Material shown:
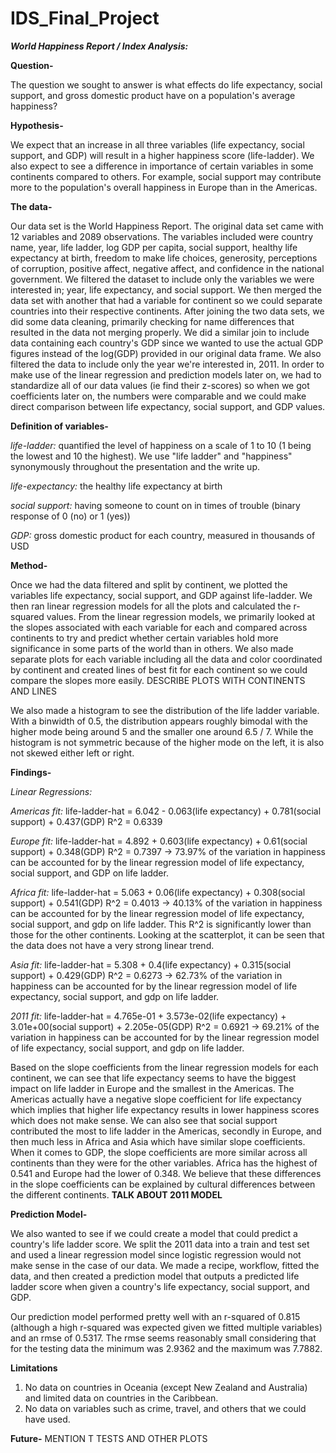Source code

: # IDS_Final_Project
***World Happiness Report / Index Analysis:***

**Question-**

The question we sought to answer is what effects do life expectancy, social support, and gross domestic product have on a population's average happiness?

**Hypothesis-**

We expect that an increase in all three variables (life expectancy, social support, and GDP) will result in a higher happiness score (life-ladder). We also expect to see a difference in importance of certain variables in some continents compared to others. For example, social support may contribute more to the population's overall happiness in Europe than in the Americas.

**The data-**

Our data set is the World Happiness Report. The original data set came with 12 variables and 2089 observations. The variables included were country name, 
year, life ladder, log GDP per capita, social support, healthy life expectancy at birth, freedom to make life choices, generosity, 
perceptions of corruption, positive affect, negative affect, and confidence in the national government. We filtered the dataset to include only the variables we were interested in; year, life expectancy, and social support. We then merged the data set with another that had a 
variable for continent so we could separate countries into their respective continents. After joining the two data sets, we did some data cleaning, 
primarily checking for name differences that resulted in the data not merging properly. We did a similar join to include data containing each country's GDP
since we wanted to use the actual GDP figures instead of the log(GDP) provided in our original data frame. We also filtered the data to include only the 
year we're interested in, 2011.
In order to make use of the linear regression and prediction models later on, we had to standardize all of our data values (ie find their z-scores) so when we got coefficients later on, the numbers were comparable and we could make direct comparison between life expectancy, social support, and GDP values.


**Definition of variables-**

*life-ladder:* quantified the level of happiness on a scale of 1 to 10 (1 being the lowest and 10 the highest). We use "life ladder" and "happiness"                      synonymously throughout the presentation and the write up.

*life-expectancy:* the healthy life expectancy at birth

*social support:* having someone to count on in times of trouble (binary response of 0 (no) or 1 (yes))

*GDP:* gross domestic product for each country, measured in thousands of USD


**Method-**

Once we had the data filtered and split by continent, we plotted the variables life expectancy, social support, and GDP against life-ladder. We then ran 
linear regression models for all the plots and calculated the r-squared values. From the linear regression models, we primarily looked at the slopes 
associated with each variable for each and compared across continents to try and predict whether certain variables hold more significance in some parts
of the world than in others. 
We also made separate plots for each variable including all the data and color coordinated by continent and created lines of best fit for each continent 
so we could compare the slopes more easily. DESCRIBE PLOTS WITH CONTINENTS AND LINES

We also made a histogram to see the distribution of the life ladder variable. With a binwidth of 0.5, the distribution appears roughly bimodal with the higher mode being around 5 and the smaller one around 6.5 / 7. While the histogram is not symmetric because of the higher mode on the left, it is also not skewed either left or right.


**Findings-**

*Linear Regressions:*

*Americas fit:* life-ladder-hat = 6.042 - 0.063(life expectancy) + 0.781(social support) + 0.437(GDP)
                 R^2 = 0.6339
               
*Europe fit:* life-ladder-hat = 4.892 + 0.603(life expectancy) + 0.61(social support) + 0.348(GDP)
                R^2 = 0.7397 -> 73.97% of the variation in happiness can be accounted for by the linear regression model of life expectancy, social                        support, and GDP on life ladder.
             
*Africa fit:* life-ladder-hat = 5.063 + 0.06(life expectancy) + 0.308(social support) + 0.541(GDP)
               R^2 = 0.4013 -> 40.13% of the variation in happiness can be accounted for by the linear regression model of life expectancy, social support,                 and gdp on life ladder. This R^2 is significantly lower than those for the other continents. Looking at the scatterplot, it can be seen                     that the data does not have a very strong linear trend.

*Asia fit:*   life-ladder-hat = 5.308 + 0.4(life expectancy) + 0.315(social support) + 0.429(GDP)
               R^2 = 0.6273 -> 62.73% of the variation in happiness can be accounted for by the linear regression model of life expectancy, social support,                 and gdp on life ladder.
           
*2011 fit:*   life-ladder-hat = 4.765e-01 + 3.573e-02(life expectancy) + 3.01e+00(social support) + 2.205e-05(GDP)
                R^2 = 0.6921 -> 69.21% of the variation in happiness can be accounted for by the linear regression model of life expectancy, social                          support, and gdp on life ladder.
           
Based on the slope coefficients from the linear regression models for each continent, we can see that life expectancy seems to have the biggest impact on life ladder in Europe and the smallest in the Americas. The Americas actually have a negative slope coefficient for life expectancy which implies that higher life expectancy results in lower happiness scores which does not make sense. We can also see that social support contributed the most to life ladder in the Americas, secondly in Europe, and then much less in Africa and Asia which have similar slope coefficients. When it comes to GDP, the slope coefficients are more similar across all continents than they were for the other variables. Africa has the highest of 0.541 and Europe had the lower of 0.348. We believe that these differences in the slope coefficients can be explained by cultural differences between the different continents. 
**TALK ABOUT 2011 MODEL**

**Prediction Model-**

We also wanted to see if we could create a model that could predict a country's life ladder score. We split the 2011 data into a train and test set and used a linear regression model since logistic regression would not make sense in the case of our data. We made a recipe, workflow, fitted the data, and then created a prediction model that outputs a predicted life ladder score when given a country's life expectancy, social support, and GDP. 


Our prediction model performed pretty well with an r-squared of 0.815 (although a high r-squared was expected given we fitted multiple variables) and an rmse of 0.5317. The rmse seems reasonably small considering that for the testing data the minimum was 2.9362	and the maximum was 7.7882.


**Limitations**
1) No data on countries in Oceania (except New Zealand and Australia) and limited data on countries in the Caribbean. 
2) No data on variables such as crime, travel, and others that we could have used.

**Future-**
MENTION T TESTS AND OTHER PLOTS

Required action:
Copy the listing above verbatim, leaving out pictures.

Reply:
Source code

: # IDS_Final_Project
***World Happiness Report / Index Analysis:***

**Question-**

The question we sought to answer is what effects do life expectancy, social support, and gross domestic product have on a population's average happiness?

**Hypothesis-**

We expect that an increase in all three variables (life expectancy, social support, and GDP) will result in a higher happiness score (life-ladder). We also expect to see a difference in importance of certain variables in some continents compared to others. For example, social support may contribute more to the population's overall happiness in Europe than in the Americas.

**The data-**

Our data set is the World Happiness Report. The original data set came with 12 variables and 2089 observations. The variables included were country name, 
year, life ladder, log GDP per capita, social support, healthy life expectancy at birth, freedom to make life choices, generosity, 
perceptions of corruption, positive affect, negative affect, and confidence in the national government. We filtered the dataset to include only the variables we were interested in; year, life expectancy, and social support. We then merged the data set with another that had a 
variable for continent so we could separate countries into their respective continents. After joining the two data sets, we did some data cleaning, 
primarily checking for name differences that resulted in the data not merging properly. We did a similar join to include data containing each country's GDP
since we wanted to use the actual GDP figures instead of the log(GDP) provided in our original data frame. We also filtered the data to include only the 
year we're interested in, 2011.
In order to make use of the linear regression and prediction models later on, we had to standardize all of our data values (ie find their z-scores) so when we got coefficients later on, the numbers were comparable and we could make direct comparison between life expectancy, social support, and GDP values.


**Definition of variables-**

*life-ladder:* quantified the level of happiness on a scale of 1 to 10 (1 being the lowest and 10 the highest). We use "life ladder" and "happiness"                      synonymously throughout the presentation and the write up.

*life-expectancy:* the healthy life expectancy at birth

*social support:* having someone to count on in times of trouble (binary response of 0 (no) or 1 (yes))

*GDP:* gross domestic product for each country, measured in thousands of USD


**Method-**

Once we had the data filtered and split by continent, we plotted the variables life expectancy, social support, and GDP against life-ladder. We then ran 
linear regression models for all the plots and calculated the r-squared values. From the linear regression models, we primarily looked at the slopes 
associated with each variable for each and compared across continents to try and predict whether certain variables hold more significance in some parts
of the world than in others. 
We also made separate plots for each variable including all the data and color coordinated by continent and created lines of best fit for each continent 
so we could compare the slopes more easily. DESCRIBE PLOTS WITH CONTINENTS AND LINES

We also made a histogram to see the distribution of the life ladder variable. With a binwidth of 0.5, the distribution appears roughly bimodal with the higher mode being around 5 and the smaller one around 6.5 / 7. While the histogram is not symmetric because of the higher mode on the left, it is also not skewed either left or right.


**Findings-**

*Linear Regressions:*

*Americas fit:* life-ladder-hat = 6.042 - 0.063(life expectancy) + 0.781(social support) + 0.437(GDP)
                 R^2 = 0.6339
               
*Europe fit:* life-ladder-hat = 4.892 + 0.603(life expectancy) + 0.61(social support) + 0.348(GDP)
                R^2 = 0.7397 -> 73.97% of the variation in happiness can be accounted for by the linear regression model of life expectancy, social                        support, and GDP on life ladder.
             
*Africa fit:* life-ladder-hat = 5.063 + 0.06(life expectancy) + 0.308(social support) + 0.541(GDP)
               R^2 = 0.4013 -> 40.13% of the variation in happiness can be accounted for by the linear regression model of life expectancy, social support,                 and gdp on life ladder. This R^2 is significantly lower than those for the other continents. Looking at the scatterplot, it can be seen                     that the data does not have a very strong linear trend.

*Asia fit:*   life-ladder-hat = 5.308 + 0.4(life expectancy) + 0.315(social support) + 0.429(GDP)
               R^2 = 0.6273 -> 62.73% of the variation in happiness can be accounted for by the linear regression model of life expectancy, social support,                 and gdp on life ladder.
           
*2011 fit:*   life-ladder-hat = 4.765e-01 + 3.573e-02(life expectancy) + 3.01e+00(social support) + 2.205e-05(GDP)
                R^2 = 0.6921 -> 69.21% of the variation in happiness can be accounted for by the linear regression model of life expectancy, social                          support, and gdp on life ladder.
           
Based on the slope coefficients from the linear regression models for each continent, we can see that life expectancy seems to have the biggest impact on life ladder in Europe and the smallest in the Americas. The Americas actually have a negative slope coefficient for life expectancy which implies that higher life expectancy results in lower happiness scores which does not make sense. We can also see that social support contributed the most to life ladder in the Americas, secondly in Europe, and then much less in Africa and Asia which have similar slope coefficients. When it comes to GDP, the slope coefficients are more similar across all continents than they were for the other variables. Africa has the highest of 0.541 and Europe had the lower of 0.348. We believe that these differences in the slope coefficients can be explained by cultural differences between the different continents. 
**TALK ABOUT 2011 MODEL**

**Prediction Model-**

We also wanted to see if we could create a model that could predict a country's life ladder score. We split the 2011 data into a train and test set and used a linear regression model since logistic regression would not make sense in the case of our data. We made a recipe, workflow, fitted the data, and then created a prediction model that outputs a predicted life ladder score when given a country's life expectancy, social support, and GDP. 


Our prediction model performed pretty well with an r-squared of 0.815 (although a high r-squared was expected given we fitted multiple variables) and an rmse of 0.5317. The rmse seems reasonably small considering that for the testing data the minimum was 2.9362	and the maximum was 7.7882.


**Limitations**
1) No data on countries in Oceania (except New Zealand and Australia) and limited data on countries in the Caribbean. 
2) No data on variables such as crime, travel, and others that we could have used.

**Future-**
MENTION T TESTS AND OTHER PLOTS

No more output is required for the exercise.